In rugby, the USMMA competes in the MetNy Rugby Football Union where the team was the first division champion from 2005–2006.

The men's swim & dive team has had a long history of success, winning 20 straight conference championships (2000–2020) and are the only team to win the Landmark Conference championship until their departure from the conference in 2016.

The USMMA Varsity Intercollegiate Sailing Team competes at the Middle Atlantic Intercollegiate Sailing Association (MAISA) of the Intercollegiate Sailing Association (ICSA) and has fifteen National Championships to its credit, as well as nearly two dozen district titles. The Mariners won their first ICSA National (now "North American") Championship in 1979. The Mariners have five dinghy championships in 1979, 1983, 1984, 1987 and 1996. Six sailors have received College Sailor of the Year recognition, Jonathan Wright 1971, Alex Smigelski 1979, Morgan Reeser, 1983 and 1984, Jay Renehan 1985, William Hardesty III, 1998. The school has had 32 All American Skippers, 11 Honorable mention skippers, and 10 All American crews.
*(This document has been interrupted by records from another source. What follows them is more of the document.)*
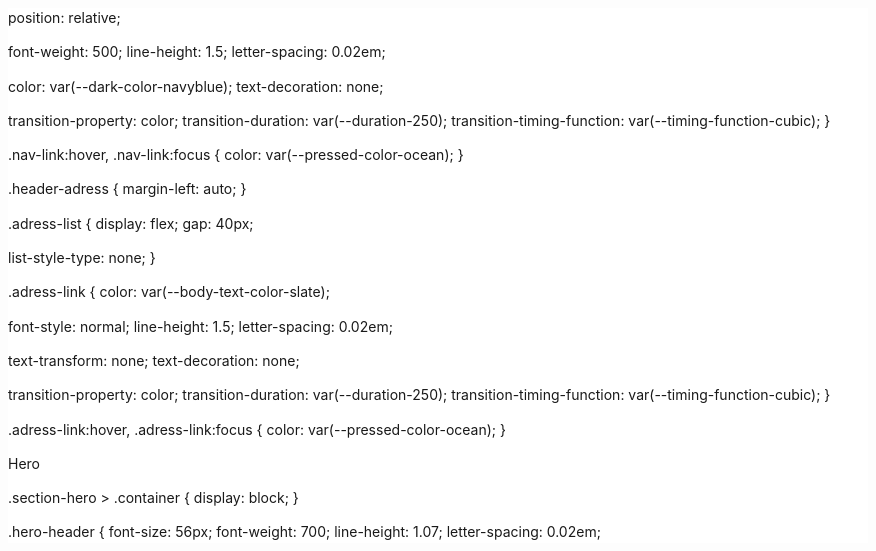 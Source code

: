 position: relative;

font-weight: 500;
line-height: 1.5;
letter-spacing: 0.02em;

color: var(--dark-color-navyblue);
text-decoration: none;

transition-property: color;
transition-duration: var(--duration-250);
transition-timing-function: var(--timing-function-cubic);
}

.nav-link:hover,
.nav-link:focus {
color: var(--pressed-color-ocean);
}

.header-adress {
margin-left: auto;
}

.adress-list {
display: flex;
gap: 40px;

list-style-type: none;
}

.adress-link {
color: var(--body-text-color-slate);

font-style: normal;
line-height: 1.5;
letter-spacing: 0.02em;

text-transform: none;
text-decoration: none;

transition-property: color;
transition-duration: var(--duration-250);
transition-timing-function: var(--timing-function-cubic);
}

.adress-link:hover,
.adress-link:focus {
color: var(--pressed-color-ocean);
}

Hero

.section-hero > .container {
display: block;
}

.hero-header {
font-size: 56px;
font-weight: 700;
line-height: 1.07;
letter-spacing: 0.02em;
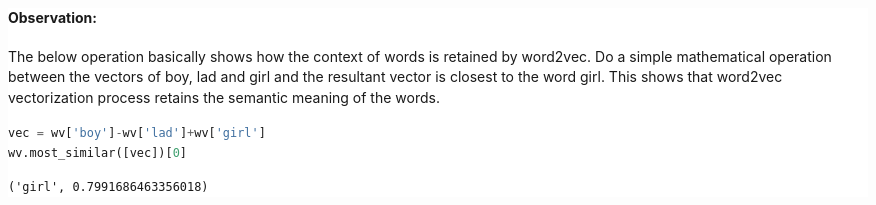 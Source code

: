 
#### Observation:
The below operation basically shows how the context of words is retained by word2vec. Do a simple mathematical operation between the vectors of boy, lad and girl and the resultant vector is closest to the word girl. 
This shows that word2vec vectorization process retains the semantic meaning of the words.


```python
vec = wv['boy']-wv['lad']+wv['girl']
wv.most_similar([vec])[0]
```




    ('girl', 0.7991686463356018)


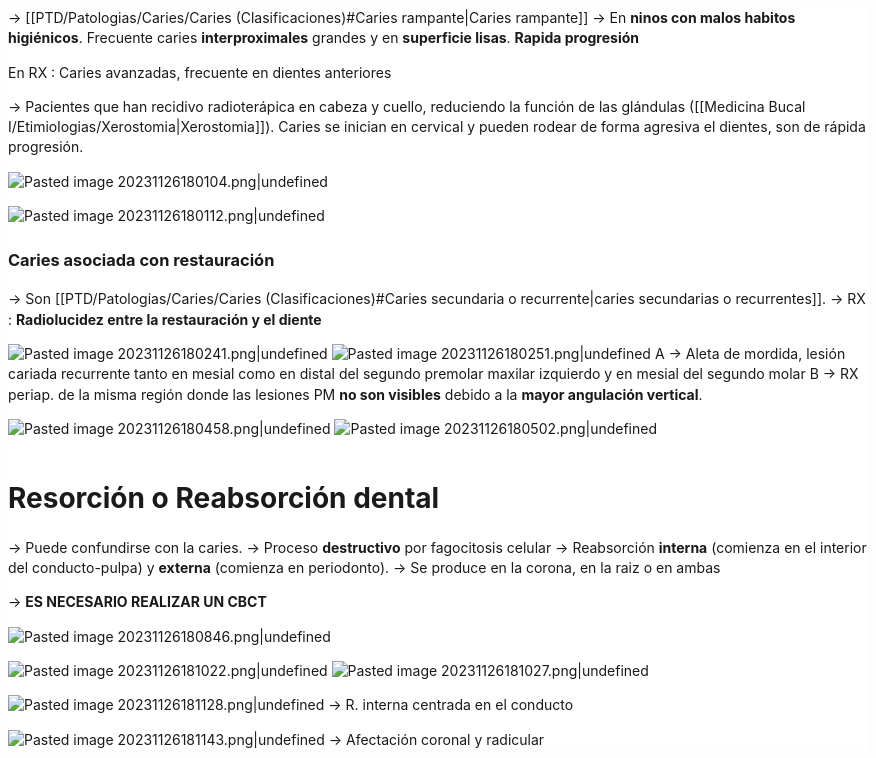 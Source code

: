 → [[PTD/Patologias/Caries/Caries (Clasificaciones)#Caries rampante\|Caries rampante]]
→ En **ninos con malos habitos higiénicos**. Frecuente caries **interproximales** grandes y en **superficie lisas**. **Rapida progresión**

En RX : Caries avanzadas, frecuente en dientes anteriores

→ Pacientes que han recidivo radioterápica en cabeza y cuello, reduciendo la función de las glándulas ([[Medicina Bucal I/Etimiologias/Xerostomia\|Xerostomia]]). Caries se inician en cervical y pueden rodear de forma agresiva el dientes, son de rápida progresión.

![Pasted image 20231126180104.png|undefined](/img/user/Cirugia%20Bucal%20I/Medias/Pasted%20image%2020231126180104.png)

![Pasted image 20231126180112.png|undefined](/img/user/Cirugia%20Bucal%20I/Medias/Pasted%20image%2020231126180112.png)

### Caries asociada con restauración

→ Son [[PTD/Patologias/Caries/Caries (Clasificaciones)#Caries secundaria o recurrente\|caries secundarias o recurrentes]].
→ RX : **Radiolucidez entre la restauración y el diente**

![Pasted image 20231126180241.png|undefined](/img/user/Cirugia%20Bucal%20I/Medias/Pasted%20image%2020231126180241.png)
![Pasted image 20231126180251.png|undefined](/img/user/Cirugia%20Bucal%20I/Medias/Pasted%20image%2020231126180251.png)
A → Aleta de mordida, lesión cariada recurrente tanto en mesial como en distal del segundo premolar maxilar izquierdo y en mesial del segundo molar
B → RX periap. de la misma región donde las lesiones PM **no son visibles** debido a la **mayor angulación vertical**. 

![Pasted image 20231126180458.png|undefined](/img/user/Cirugia%20Bucal%20I/Medias/Pasted%20image%2020231126180458.png)
![Pasted image 20231126180502.png|undefined](/img/user/Cirugia%20Bucal%20I/Medias/Pasted%20image%2020231126180502.png)

# Resorción o Reabsorción dental

→ Puede confundirse con la caries.
→ Proceso **destructivo** por fagocitosis celular
→ Reabsorción **interna** (comienza en el interior del conducto-pulpa) y **externa** (comienza en periodonto).
→ Se produce en la corona, en la raiz o en ambas

→ **ES NECESARIO REALIZAR UN CBCT**

![Pasted image 20231126180846.png|undefined](/img/user/Cirugia%20Bucal%20I/Medias/Pasted%20image%2020231126180846.png)

![Pasted image 20231126181022.png|undefined](/img/user/Cirugia%20Bucal%20I/Medias/Pasted%20image%2020231126181022.png) ![Pasted image 20231126181027.png|undefined](/img/user/Cirugia%20Bucal%20I/Medias/Pasted%20image%2020231126181027.png)


![Pasted image 20231126181128.png|undefined](/img/user/Cirugia%20Bucal%20I/Medias/Pasted%20image%2020231126181128.png)
→ R. interna centrada en el conducto

![Pasted image 20231126181143.png|undefined](/img/user/Cirugia%20Bucal%20I/Medias/Pasted%20image%2020231126181143.png)
→ Afectación coronal y radicular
The USMMA Men's Basketball team was dominant in the Skyline Conference throughout for nearly a decade starting in 1994 and ending when the 2003 team. The four graduating seniors from 2003 compiled the most wins in USMMA Men's Basketball history which included 3 wins in the NCAA tournament, a mark that still stands as a record today. A member of that class also holds the USMMA record and is 3rd all-time in NCAA division III history for drawing the most offensive fouls over a 4 year span. Many have said that if he would have played in the NCAA Tournament Sweet Sixteen game against Clark University that special group may have gone on to win the National Championship.